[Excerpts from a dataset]
####################
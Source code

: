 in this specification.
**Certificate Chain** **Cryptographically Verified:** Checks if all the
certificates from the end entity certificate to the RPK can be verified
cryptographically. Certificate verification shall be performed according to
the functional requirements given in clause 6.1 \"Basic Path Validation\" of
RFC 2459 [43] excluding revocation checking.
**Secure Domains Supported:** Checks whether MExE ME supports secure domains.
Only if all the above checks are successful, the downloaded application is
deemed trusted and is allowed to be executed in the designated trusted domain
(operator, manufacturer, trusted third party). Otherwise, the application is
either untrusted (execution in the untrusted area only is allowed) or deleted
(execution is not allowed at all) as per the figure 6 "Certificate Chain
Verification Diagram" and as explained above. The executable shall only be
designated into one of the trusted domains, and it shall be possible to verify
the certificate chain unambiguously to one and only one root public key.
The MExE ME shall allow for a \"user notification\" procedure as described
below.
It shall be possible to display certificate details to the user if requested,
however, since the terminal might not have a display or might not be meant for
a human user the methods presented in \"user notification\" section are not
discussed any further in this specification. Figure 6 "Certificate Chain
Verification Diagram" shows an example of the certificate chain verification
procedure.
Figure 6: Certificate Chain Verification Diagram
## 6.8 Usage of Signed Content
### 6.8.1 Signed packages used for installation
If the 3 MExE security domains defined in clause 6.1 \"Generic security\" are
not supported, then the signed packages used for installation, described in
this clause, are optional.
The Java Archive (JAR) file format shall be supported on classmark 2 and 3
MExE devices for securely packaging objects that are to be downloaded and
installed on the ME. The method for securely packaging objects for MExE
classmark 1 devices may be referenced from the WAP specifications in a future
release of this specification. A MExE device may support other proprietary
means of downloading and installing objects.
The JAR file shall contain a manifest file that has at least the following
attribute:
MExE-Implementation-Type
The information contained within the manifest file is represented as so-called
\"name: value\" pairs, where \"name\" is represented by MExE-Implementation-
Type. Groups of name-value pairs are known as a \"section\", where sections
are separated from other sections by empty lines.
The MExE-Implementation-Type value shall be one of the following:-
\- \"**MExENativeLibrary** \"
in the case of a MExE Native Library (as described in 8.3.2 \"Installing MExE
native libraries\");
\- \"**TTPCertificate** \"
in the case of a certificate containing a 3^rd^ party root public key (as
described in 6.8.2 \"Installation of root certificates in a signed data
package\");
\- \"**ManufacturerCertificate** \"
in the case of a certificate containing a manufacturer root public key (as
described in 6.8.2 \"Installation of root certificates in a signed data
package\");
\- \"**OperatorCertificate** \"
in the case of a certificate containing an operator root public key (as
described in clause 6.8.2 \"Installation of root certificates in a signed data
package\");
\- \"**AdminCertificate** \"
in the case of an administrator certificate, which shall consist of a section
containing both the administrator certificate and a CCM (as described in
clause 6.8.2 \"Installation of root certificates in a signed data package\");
####################
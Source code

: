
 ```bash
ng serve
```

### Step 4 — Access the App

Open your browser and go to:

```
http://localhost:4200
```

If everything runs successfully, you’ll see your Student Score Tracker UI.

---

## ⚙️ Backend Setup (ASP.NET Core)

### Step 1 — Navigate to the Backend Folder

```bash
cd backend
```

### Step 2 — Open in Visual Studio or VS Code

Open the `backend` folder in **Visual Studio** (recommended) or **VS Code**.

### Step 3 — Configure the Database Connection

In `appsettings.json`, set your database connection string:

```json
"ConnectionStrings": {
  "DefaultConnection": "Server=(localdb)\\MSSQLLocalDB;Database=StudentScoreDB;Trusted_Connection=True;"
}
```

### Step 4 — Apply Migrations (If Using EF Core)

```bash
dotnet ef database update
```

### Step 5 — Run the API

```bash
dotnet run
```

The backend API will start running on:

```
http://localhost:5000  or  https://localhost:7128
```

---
####################
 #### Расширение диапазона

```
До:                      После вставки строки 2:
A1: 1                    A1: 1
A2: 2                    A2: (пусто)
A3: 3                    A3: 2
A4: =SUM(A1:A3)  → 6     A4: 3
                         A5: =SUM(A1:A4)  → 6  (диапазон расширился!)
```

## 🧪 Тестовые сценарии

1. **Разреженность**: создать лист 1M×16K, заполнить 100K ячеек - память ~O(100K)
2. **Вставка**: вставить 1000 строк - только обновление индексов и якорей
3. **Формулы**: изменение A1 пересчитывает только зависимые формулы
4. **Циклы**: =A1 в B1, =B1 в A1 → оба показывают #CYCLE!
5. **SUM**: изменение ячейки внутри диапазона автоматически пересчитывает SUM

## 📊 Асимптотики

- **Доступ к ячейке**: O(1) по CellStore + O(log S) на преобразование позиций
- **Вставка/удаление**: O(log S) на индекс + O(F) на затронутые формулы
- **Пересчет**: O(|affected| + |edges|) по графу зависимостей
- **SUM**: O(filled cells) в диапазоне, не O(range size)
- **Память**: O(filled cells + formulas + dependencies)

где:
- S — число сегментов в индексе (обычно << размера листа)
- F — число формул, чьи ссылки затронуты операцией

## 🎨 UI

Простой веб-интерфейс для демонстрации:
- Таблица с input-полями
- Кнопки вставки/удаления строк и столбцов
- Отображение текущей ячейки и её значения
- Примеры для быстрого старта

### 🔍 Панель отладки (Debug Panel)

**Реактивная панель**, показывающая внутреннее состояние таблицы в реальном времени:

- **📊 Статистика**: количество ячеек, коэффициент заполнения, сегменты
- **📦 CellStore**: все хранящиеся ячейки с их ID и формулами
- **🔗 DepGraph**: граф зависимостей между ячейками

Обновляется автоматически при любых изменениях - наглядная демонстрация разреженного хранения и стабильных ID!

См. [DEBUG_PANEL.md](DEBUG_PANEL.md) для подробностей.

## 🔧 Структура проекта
####################
WHAT TO WORK ON >> Looking at the entries above, can you reproduce exactly the lines from the one that holds "3. **Формулы**: изменение" through the one that holds "- **Доступ к", and only those?

WRITTEN SOLUTION >>
3. **Формулы**: изменение A1 пересчитывает только зависимые формулы
4. **Циклы**: =A1 в B1, =B1 в A1 → оба показывают #CYCLE!
5. **SUM**: изменение ячейки внутри диапазона автоматически пересчитывает SUM

## 📊 Асимптотики

- **Доступ к ячейке**: O(1) по CellStore + O(log S) на преобразование позиций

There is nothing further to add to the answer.